### What is being asked
Copy word for word, and only, the lines below from the one with "essential to its successful realization." through the last.

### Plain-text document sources

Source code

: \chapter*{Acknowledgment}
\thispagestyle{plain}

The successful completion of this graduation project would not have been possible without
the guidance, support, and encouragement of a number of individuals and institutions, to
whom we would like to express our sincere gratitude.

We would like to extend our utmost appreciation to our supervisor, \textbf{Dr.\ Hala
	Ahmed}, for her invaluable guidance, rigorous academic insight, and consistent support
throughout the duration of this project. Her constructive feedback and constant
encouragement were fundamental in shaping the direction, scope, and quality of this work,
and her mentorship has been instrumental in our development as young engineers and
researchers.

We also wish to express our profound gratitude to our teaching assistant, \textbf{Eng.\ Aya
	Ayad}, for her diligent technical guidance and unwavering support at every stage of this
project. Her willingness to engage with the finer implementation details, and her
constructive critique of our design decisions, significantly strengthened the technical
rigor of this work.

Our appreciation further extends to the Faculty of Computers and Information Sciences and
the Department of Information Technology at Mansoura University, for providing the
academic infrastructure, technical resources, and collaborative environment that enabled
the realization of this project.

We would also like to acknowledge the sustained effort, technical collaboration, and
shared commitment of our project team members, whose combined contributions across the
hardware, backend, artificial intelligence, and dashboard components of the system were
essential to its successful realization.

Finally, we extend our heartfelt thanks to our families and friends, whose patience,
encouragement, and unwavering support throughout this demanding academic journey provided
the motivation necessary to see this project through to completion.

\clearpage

### Answer to this exercise
essential to its successful realization.

Finally, we extend our heartfelt thanks to our families and friends, whose patience,
encouragement, and unwavering support throughout this demanding academic journey provided
the motivation necessary to see this project through to completion.

\clearpage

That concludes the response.